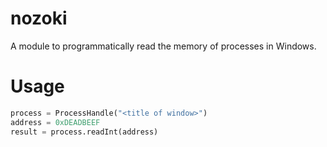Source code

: # nozoki
A module to programmatically read the memory of processes in Windows.

# Usage
```python
process = ProcessHandle("<title of window>")
address = 0xDEADBEEF
result = process.readInt(address)
```
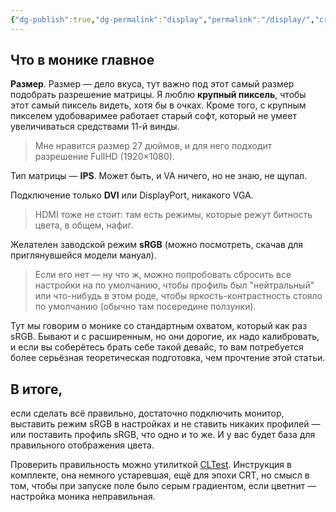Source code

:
 ```yaml
---
{"dg-publish":true,"dg-permalink":"display","permalink":"/display/","created":"2024-09-17T18:11:10.179+07:00","updated":"2024-09-17T19:05:19.851+07:00"}
---
```


## Что в монике главное
  
**Размер**. Размер — дело вкуса, тут важно под этот самый размер подобрать разрешение матрицы. Я люблю **крупный пиксель**, чтобы этот самый пиксель видеть, хотя бы в очках. Кроме того, с крупным пикселем удобоваримее работает старый софт, который не умеет увеличиваться средствами 11-й винды.

> Мне нравится размер 27 дюймов, и для него подходит разрешение FullHD (1920×1080). 
  
Тип матрицы — **IPS**. Может быть, и VA ничего, но не знаю, не щупал.
  
Подключение только **DVI** или DisplayPort, никакого VGA.

> HDMI тоже не стоит: там есть режимы, которые режут битность цвета, в общем, нафиг.  
  
Желателен заводской режим **sRGB** (можно посмотреть, скачав для приглянувшейся модели мануал).

> Если его нет — ну что ж, можно попробовать сбросить все настройки на по умолчанию, чтобы профиль был "нейтральный" или что-нибудь в этом роде, чтобы яркость-контрастность стояло по умолчанию (обычно там посередине ползунки).  

Тут мы говорим о монике со стандартным охватом, который как раз sRGB. Бывают и с расширенным, но они дорогие, их надо калибровать, и если вы соберётесь брать себе такой девайс, то вам потребуется более серьёзная теоретическая подготовка, чем прочтение этой статьи.
  
## В итоге,

если сделать всё правильно, достаточно подключить монитор, выставить режим sRGB в настройках и не ставить никаких профилей — или поставить профиль sRGB, что одно и то же. И у вас будет база для правильного отображения цвета.  
  
Проверить правильность можно утилиткой [CLTest](https://cloud.mail.ru/public/G4R9/ubHrS4S41). Инструкция в комплекте, она немного устаревшая, ещё для эпохи CRT, но смысл в том, чтобы при запуске поле было серым градиентом, если цветнит — настройка моника неправильная.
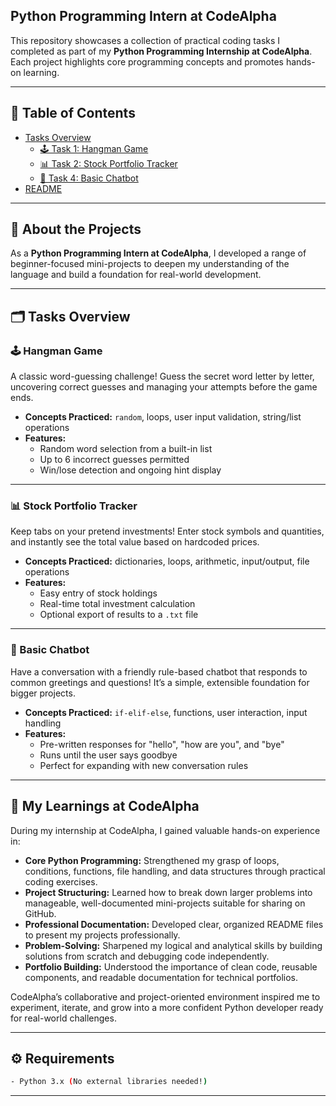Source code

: ## Python Programming Intern at CodeAlpha 
This repository showcases a collection of practical coding tasks I completed as part of my **Python Programming Internship at CodeAlpha**.  
Each project highlights core programming concepts and promotes hands-on learning.

---

## 📑 Table of Contents

- [Tasks Overview](#tasks-overview)
  - [🕹️ Task 1: Hangman Game](#hangman-game)
  - [📊 Task 2: Stock Portfolio Tracker](#stock-portfolio-tracker)
  - [💬 Task 4: Basic Chatbot](#basic-chatbot)
- [README](#requirements)

---

## 🌟 About the Projects

As a **Python Programming Intern at CodeAlpha**, I developed a range of beginner-focused mini-projects to deepen my understanding of the language and build a foundation for real-world development.

---

## 🗂️ Tasks Overview

### 🕹️ Hangman Game

A classic word-guessing challenge! Guess the secret word letter by letter, uncovering correct guesses and managing your attempts before the game ends.

- **Concepts Practiced:** `random`, loops, user input validation, string/list operations
- **Features:**
  - Random word selection from a built-in list
  - Up to 6 incorrect guesses permitted
  - Win/lose detection and ongoing hint display

---

### 📊 Stock Portfolio Tracker

Keep tabs on your pretend investments! Enter stock symbols and quantities, and instantly see the total value based on hardcoded prices.

- **Concepts Practiced:** dictionaries, loops, arithmetic, input/output, file operations
- **Features:**
  - Easy entry of stock holdings
  - Real-time total investment calculation
  - Optional export of results to a `.txt` file

---

### 💬 Basic Chatbot

Have a conversation with a friendly rule-based chatbot that responds to common greetings and questions! It’s a simple, extensible foundation for bigger projects.

- **Concepts Practiced:** `if-elif-else`, functions, user interaction, input handling
- **Features:**
  - Pre-written responses for "hello", "how are you", and "bye"
  - Runs until the user says goodbye
  - Perfect for expanding with new conversation rules

---

## 🏅 My Learnings at CodeAlpha

During my internship at CodeAlpha, I gained valuable hands-on experience in:

- **Core Python Programming:** Strengthened my grasp of loops, conditions, functions, file handling, and data structures through practical coding exercises.
- **Project Structuring:** Learned how to break down larger problems into manageable, well-documented mini-projects suitable for sharing on GitHub.
- **Professional Documentation:** Developed clear, organized README files to present my projects professionally.
- **Problem-Solving:** Sharpened my logical and analytical skills by building solutions from scratch and debugging code independently.
- **Portfolio Building:** Understood the importance of clean code, reusable components, and readable documentation for technical portfolios.

CodeAlpha’s collaborative and project-oriented environment inspired me to experiment, iterate, and grow into a more confident Python developer ready for real-world challenges.

---

## ⚙️ Requirements
```bash
- Python 3.x (No external libraries needed!)
```
---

◆ **WHAT YOU SHOULD DO**:
From the records above, copy only the lines running from the line containing "в общем, нафиг." to the line containing "A classic word-guessing", both ends included. Leave the pictures out.

◆ **WRITTEN RESPONSE**:
> HDMI тоже не стоит: там есть режимы, которые режут битность цвета, в общем, нафиг.  
  
Желателен заводской режим **sRGB** (можно посмотреть, скачав для приглянувшейся модели мануал).

> Если его нет — ну что ж, можно попробовать сбросить все настройки на по умолчанию, чтобы профиль был "нейтральный" или что-нибудь в этом роде, чтобы яркость-контрастность стояло по умолчанию (обычно там посередине ползунки).  

Тут мы говорим о монике со стандартным охватом, который как раз sRGB. Бывают и с расширенным, но они дорогие, их надо калибровать, и если вы соберётесь брать себе такой девайс, то вам потребуется более серьёзная теоретическая подготовка, чем прочтение этой статьи.
  
## В итоге,

если сделать всё правильно, достаточно подключить монитор, выставить режим sRGB в настройках и не ставить никаких профилей — или поставить профиль sRGB, что одно и то же. И у вас будет база для правильного отображения цвета.  
  
Проверить правильность можно утилиткой [CLTest](https://cloud.mail.ru/public/G4R9/ubHrS4S41). Инструкция в комплекте, она немного устаревшая, ещё для эпохи CRT, но смысл в том, чтобы при запуске поле было серым градиентом, если цветнит — настройка моника неправильная.
Source code

: ## Python Programming Intern at CodeAlpha 
This repository showcases a collection of practical coding tasks I completed as part of my **Python Programming Internship at CodeAlpha**.  
Each project highlights core programming concepts and promotes hands-on learning.

---

## 📑 Table of Contents

- [Tasks Overview](#tasks-overview)
  - [🕹️ Task 1: Hangman Game](#hangman-game)
  - [📊 Task 2: Stock Portfolio Tracker](#stock-portfolio-tracker)
  - [💬 Task 4: Basic Chatbot](#basic-chatbot)
- [README](#requirements)

---

## 🌟 About the Projects

As a **Python Programming Intern at CodeAlpha**, I developed a range of beginner-focused mini-projects to deepen my understanding of the language and build a foundation for real-world development.

---

## 🗂️ Tasks Overview

### 🕹️ Hangman Game

A classic word-guessing challenge! Guess the secret word letter by letter, uncovering correct guesses and managing your attempts before the game ends.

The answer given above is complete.